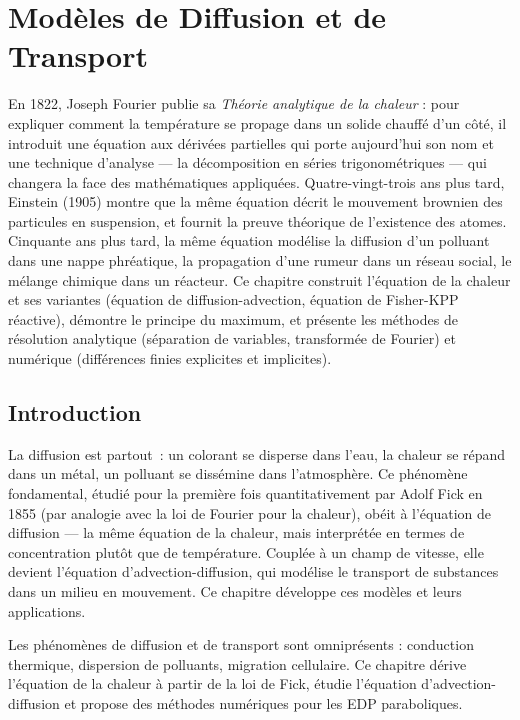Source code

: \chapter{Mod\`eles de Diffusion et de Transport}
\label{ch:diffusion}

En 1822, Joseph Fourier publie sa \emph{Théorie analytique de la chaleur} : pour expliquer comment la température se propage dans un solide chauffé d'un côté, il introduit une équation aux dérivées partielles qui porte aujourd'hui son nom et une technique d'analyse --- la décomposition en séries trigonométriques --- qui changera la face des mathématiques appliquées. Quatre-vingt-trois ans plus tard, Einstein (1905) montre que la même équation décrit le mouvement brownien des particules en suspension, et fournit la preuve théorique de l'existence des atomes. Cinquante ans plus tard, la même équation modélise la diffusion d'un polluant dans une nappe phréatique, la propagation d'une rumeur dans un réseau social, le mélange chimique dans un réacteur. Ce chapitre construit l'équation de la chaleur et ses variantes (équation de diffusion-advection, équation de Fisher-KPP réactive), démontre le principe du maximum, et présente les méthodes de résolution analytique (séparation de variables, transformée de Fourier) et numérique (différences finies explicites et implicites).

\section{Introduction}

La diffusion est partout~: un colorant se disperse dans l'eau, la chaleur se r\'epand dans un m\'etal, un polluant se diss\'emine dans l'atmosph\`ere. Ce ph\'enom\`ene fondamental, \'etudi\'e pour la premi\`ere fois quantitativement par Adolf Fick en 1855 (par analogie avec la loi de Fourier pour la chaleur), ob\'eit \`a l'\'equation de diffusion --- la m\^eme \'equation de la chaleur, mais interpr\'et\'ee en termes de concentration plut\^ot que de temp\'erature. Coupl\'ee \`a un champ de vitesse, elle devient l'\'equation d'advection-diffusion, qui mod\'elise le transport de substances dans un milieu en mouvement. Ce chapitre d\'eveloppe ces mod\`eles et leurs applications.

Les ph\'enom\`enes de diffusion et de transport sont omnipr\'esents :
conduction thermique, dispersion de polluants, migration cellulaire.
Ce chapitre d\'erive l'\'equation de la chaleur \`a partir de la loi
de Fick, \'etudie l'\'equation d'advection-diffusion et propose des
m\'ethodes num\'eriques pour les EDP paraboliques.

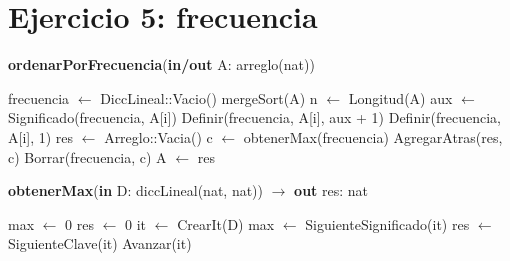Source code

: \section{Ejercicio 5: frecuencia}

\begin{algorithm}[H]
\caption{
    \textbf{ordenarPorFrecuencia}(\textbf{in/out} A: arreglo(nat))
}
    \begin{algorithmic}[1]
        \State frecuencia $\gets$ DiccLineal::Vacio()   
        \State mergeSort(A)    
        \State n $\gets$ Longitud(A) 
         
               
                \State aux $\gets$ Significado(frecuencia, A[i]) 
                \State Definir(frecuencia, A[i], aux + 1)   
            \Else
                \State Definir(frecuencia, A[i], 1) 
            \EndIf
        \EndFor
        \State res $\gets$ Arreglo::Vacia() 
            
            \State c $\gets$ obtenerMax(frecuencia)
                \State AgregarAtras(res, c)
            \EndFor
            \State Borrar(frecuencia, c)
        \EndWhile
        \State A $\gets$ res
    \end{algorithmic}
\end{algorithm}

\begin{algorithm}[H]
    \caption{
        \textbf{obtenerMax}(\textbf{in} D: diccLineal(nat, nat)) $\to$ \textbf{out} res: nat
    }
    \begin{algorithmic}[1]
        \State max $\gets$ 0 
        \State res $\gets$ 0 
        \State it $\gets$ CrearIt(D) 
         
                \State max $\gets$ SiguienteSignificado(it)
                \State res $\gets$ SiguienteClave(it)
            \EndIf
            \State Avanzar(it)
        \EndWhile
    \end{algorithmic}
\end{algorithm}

·····

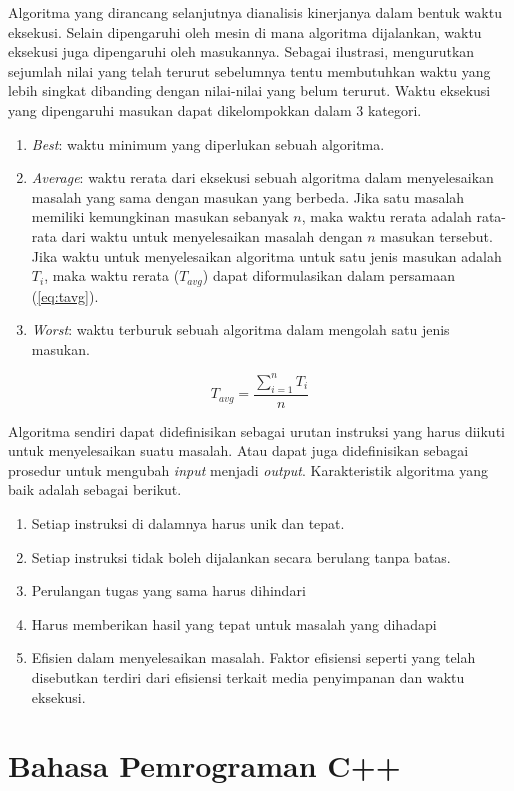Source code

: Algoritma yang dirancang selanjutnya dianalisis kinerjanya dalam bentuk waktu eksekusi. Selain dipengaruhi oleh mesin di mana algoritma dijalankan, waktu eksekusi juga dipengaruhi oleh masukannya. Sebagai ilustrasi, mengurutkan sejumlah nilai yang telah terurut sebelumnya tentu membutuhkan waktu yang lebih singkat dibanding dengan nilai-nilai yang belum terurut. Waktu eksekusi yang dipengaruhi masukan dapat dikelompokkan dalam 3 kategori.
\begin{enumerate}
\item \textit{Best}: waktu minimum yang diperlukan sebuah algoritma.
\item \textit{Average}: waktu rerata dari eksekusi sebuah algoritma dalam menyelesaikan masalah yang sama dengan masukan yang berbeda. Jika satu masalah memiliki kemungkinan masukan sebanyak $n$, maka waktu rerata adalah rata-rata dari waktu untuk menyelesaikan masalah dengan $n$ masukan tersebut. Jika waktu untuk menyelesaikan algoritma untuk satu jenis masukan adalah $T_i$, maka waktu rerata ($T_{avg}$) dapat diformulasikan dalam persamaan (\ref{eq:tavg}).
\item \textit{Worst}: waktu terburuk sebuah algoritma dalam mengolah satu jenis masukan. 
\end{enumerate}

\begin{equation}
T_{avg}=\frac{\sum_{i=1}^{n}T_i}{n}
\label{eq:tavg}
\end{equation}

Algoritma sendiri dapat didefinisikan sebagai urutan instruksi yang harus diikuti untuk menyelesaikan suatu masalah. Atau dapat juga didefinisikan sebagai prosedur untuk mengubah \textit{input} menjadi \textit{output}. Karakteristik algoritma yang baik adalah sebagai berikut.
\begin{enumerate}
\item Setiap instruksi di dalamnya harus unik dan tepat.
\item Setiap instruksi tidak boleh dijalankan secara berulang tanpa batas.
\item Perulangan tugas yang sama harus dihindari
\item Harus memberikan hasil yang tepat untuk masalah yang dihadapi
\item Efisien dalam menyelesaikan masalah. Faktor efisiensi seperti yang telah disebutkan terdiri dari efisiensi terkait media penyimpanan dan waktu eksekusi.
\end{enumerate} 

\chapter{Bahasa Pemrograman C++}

·····

Copy out, from the data above, each line where the string "section" is present.

\section{Introduction}
: \section{Ejercicio 5: frecuencia}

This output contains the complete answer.